What is needed →
Repeat the material exactly from its first line to the line that includes "# Easy Expense". Skip pictures.

Listed records →
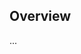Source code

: <!-- Note: Please must use one of our issue templates to file an issue! 🛑 -->
<!-- 👉 https://github.com/bingo-js/created-typescript-app-common/issues/new/choose 👈 -->
<!-- **Issues that should have been filed with a template will be closed without action, and we will ask you to use a template.** -->

<!-- This blank issue template is only for issues that don't fit any of the templates. -->

## Overview

...

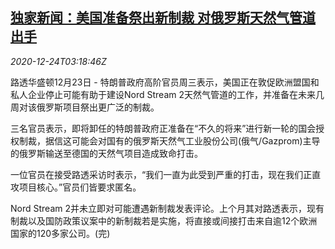 <!--1608780196000-->
[独家新闻：美国准备祭出新制裁 对俄罗斯天然气管道出手](https://cn.reuters.com/article/usa-russia-sanctions-pipelines-1223-wedn-idCNKBS28Y0BP)
------

<div><i>2020-12-24T03:18:46Z</i></div><p>路透华盛顿12月23日 - 特朗普政府高阶官员周三表示，美国正在敦促欧洲盟国和私人企业停止可能有助于建设Nord Stream 2天然气管道的工作，并准备在未来几周对该俄罗斯项目祭出更广泛的制裁。</p><p>三名官员表示，即将卸任的特朗普政府正准备在“不久的将来”进行新一轮的国会授权制裁，据信这可能会对国有的俄罗斯天然气工业股份公司(俄气/Gazprom)主导的俄罗斯输送至德国的天然气项目造成致命打击。</p><p>一位官员在接受路透采访时表示，“我们一直为此受到严重的打击，现在我们正直攻项目核心。”官员们皆要求匿名。</p><p>Nord Stream 2并未立即对可能遭遇新制裁发表评论。上个月其对路透表示，现有制裁以及国防政策议案中的新制裁若是实施，将直接或间接打击来自逾12个欧洲国家的120多家公司。(完)</p>
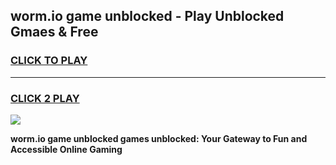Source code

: 
## worm.io game unblocked - Play Unblocked Gmaes & Free
<h3>
<a href="https://news.freeplayer.one?title=worm.io_game_unblocked&ref=16F">CLICK TO PLAY</a></h3>
<hr>

<h3>
<a href="https://news.freeplayer.one?title=worm.io_game_unblocked&ref=16F">CLICK 2 PLAY</a>
  
</h3>

<a href="https://news.freeplayer.one?title=worm.io_game_unblocked&ref=16F/"><img src="https://clearcache.store/games.png"></a>


**worm.io game unblocked games unblocked: Your Gateway to Fun and Accessible Online Gaming**
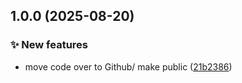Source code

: ## 1.0.0 (2025-08-20)

### ✨ New features

* move code over to Github/ make public ([21b2386](https://github.com/eriklieben/ErikLieben.FA.StronglyTypedIds/commit/21b23861929baeece12c3e8d74a9137c0f6edfac))
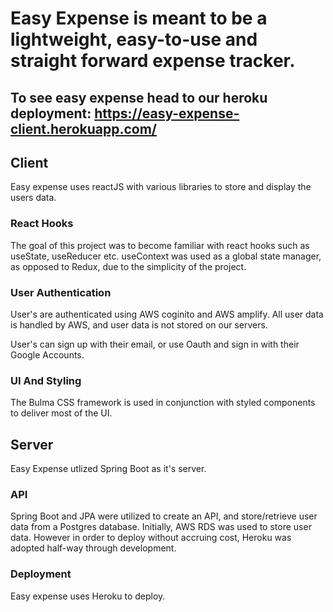 # Easy Expense is meant to be a lightweight, easy-to-use and straight forward expense tracker.

## To see easy expense head to our heroku deployment: https://easy-expense-client.herokuapp.com/


## Client

Easy expense uses reactJS with various libraries to store and display the users data. 

### React Hooks
The goal of this project was to become familiar with react hooks such as useState, useReducer etc. useContext was used as a global state manager, as opposed to Redux, due to the simplicity of the project.

### User Authentication
User's are authenticated using AWS coginito and AWS amplify. All user data is handled by AWS, and user data is not stored on our servers. 

User's can sign up with their email, or use Oauth and sign in with their Google Accounts.

### UI And Styling
The Bulma CSS framework is used in conjunction with styled components to deliver most of the UI.

## Server
Easy Expense utlized Spring Boot as it's server.

### API
Spring Boot and JPA were utilized to create an API, and store/retrieve user data from a Postgres database. Initially, AWS RDS was used to store user data. However in order to deploy without accruing cost, Heroku was adopted half-way through development. 

### Deployment 
Easy expense uses Heroku to deploy. 
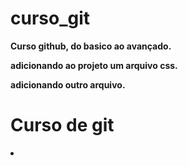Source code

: # curso_git

**Curso github, do basico ao avançado.**

**adicionando ao projeto um arquivo css.**

**adicionando outro arquivo.**

<h1>Curso de git</h1>
    <li>
        <a href="index.html"></a>
    </li>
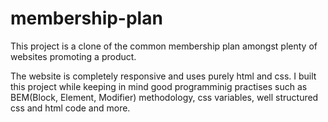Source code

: # membership-plan
This project is a clone of the common membership plan amongst plenty of websites promoting a product.

The website is completely responsive and uses purely html and css. I built this project while keeping in mind good programminig practises such as BEM(Block, Element, Modifier) methodology, css variables, well structured css and html code and more.

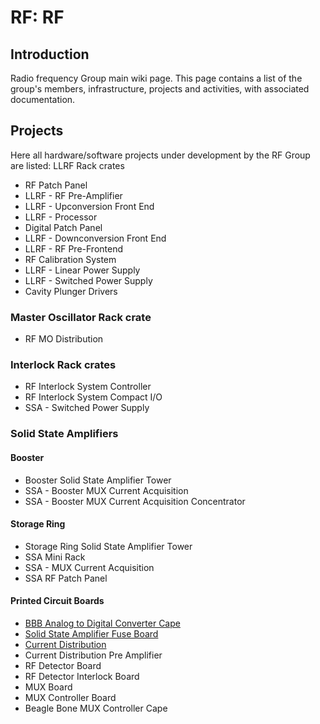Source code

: # RF: RF

## Introduction

Radio frequency Group main wiki page. This page contains a list of the group's members, infrastructure, projects and activities, with associated documentation.

## Projects

Here all hardware/software projects under development by the RF Group are listed:
LLRF Rack crates

* RF Patch Panel
* LLRF - RF Pre-Amplifier
* LLRF - Upconversion Front End
* LLRF - Processor
* Digital Patch Panel
* LLRF - Downconversion Front End
* LLRF - RF Pre-Frontend
* RF Calibration System
* LLRF - Linear Power Supply
* LLRF - Switched Power Supply
* Cavity Plunger Drivers

### Master Oscillator Rack crate

* RF MO Distribution

### Interlock Rack crates

* RF Interlock System Controller
* RF Interlock System Compact I/O
* SSA - Switched Power Supply

### Solid State Amplifiers
#### Booster

* Booster Solid State Amplifier Tower
* SSA - Booster MUX Current Acquisition
* SSA - Booster MUX Current Acquisition Concentrator

#### Storage Ring

* Storage Ring Solid State Amplifier Tower
* SSA Mini Rack
* SSA - MUX Current Acquisition
* SSA RF Patch Panel

#### Printed Circuit Boards

* [BBB Analog to Digital Converter Cape](/Machine/Groups/RF/bbb_adc)
* [Solid State Amplifier Fuse Board](/Machine/Groups/RF/solid_state_amplif_fuse_board)
* [Current Distribution](/Machine/Groups/RF/current_dist)
* Current Distribution Pre Amplifier
* RF Detector Board
* RF Detector Interlock Board
* MUX Board
* MUX Controller Board
* Beagle Bone MUX Controller Cape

Reply to the task →
Source code

: <!-- Note: Please must use one of our issue templates to file an issue! 🛑 -->
<!-- 👉 https://github.com/bingo-js/created-typescript-app-common/issues/new/choose 👈 -->
<!-- **Issues that should have been filed with a template will be closed without action, and we will ask you to use a template.** -->

<!-- This blank issue template is only for issues that don't fit any of the templates. -->

## Overview

...

 <!--1608780196000-->
[独家新闻：美国准备祭出新制裁 对俄罗斯天然气管道出手](https://cn.reuters.com/article/usa-russia-sanctions-pipelines-1223-wedn-idCNKBS28Y0BP)
------

<div><i>2020-12-24T03:18:46Z</i></div><p>路透华盛顿12月23日 - 特朗普政府高阶官员周三表示，美国正在敦促欧洲盟国和私人企业停止可能有助于建设Nord Stream 2天然气管道的工作，并准备在未来几周对该俄罗斯项目祭出更广泛的制裁。</p><p>三名官员表示，即将卸任的特朗普政府正准备在“不久的将来”进行新一轮的国会授权制裁，据信这可能会对国有的俄罗斯天然气工业股份公司(俄气/Gazprom)主导的俄罗斯输送至德国的天然气项目造成致命打击。</p><p>一位官员在接受路透采访时表示，“我们一直为此受到严重的打击，现在我们正直攻项目核心。”官员们皆要求匿名。</p><p>Nord Stream 2并未立即对可能遭遇新制裁发表评论。上个月其对路透表示，现有制裁以及国防政策议案中的新制裁若是实施，将直接或间接打击来自逾12个欧洲国家的120多家公司。(完)</p>
Source code

: 
## worm.io game unblocked - Play Unblocked Gmaes & Free
<h3>
<a href="https://news.freeplayer.one?title=worm.io_game_unblocked&ref=16F">CLICK TO PLAY</a></h3>
<hr>

<h3>
<a href="https://news.freeplayer.one?title=worm.io_game_unblocked&ref=16F">CLICK 2 PLAY</a>
  
</h3>

<a href="https://news.freeplayer.one?title=worm.io_game_unblocked&ref=16F/"><img src="https://clearcache.store/games.png"></a>


**worm.io game unblocked games unblocked: Your Gateway to Fun and Accessible Online Gaming**
Source code

: ## 1.0.0 (2025-08-20)

### ✨ New features

* move code over to Github/ make public ([21b2386](https://github.com/eriklieben/ErikLieben.FA.StronglyTypedIds/commit/21b23861929baeece12c3e8d74a9137c0f6edfac))
 # Easy Expense is meant to be a lightweight, easy-to-use and straight forward expense tracker.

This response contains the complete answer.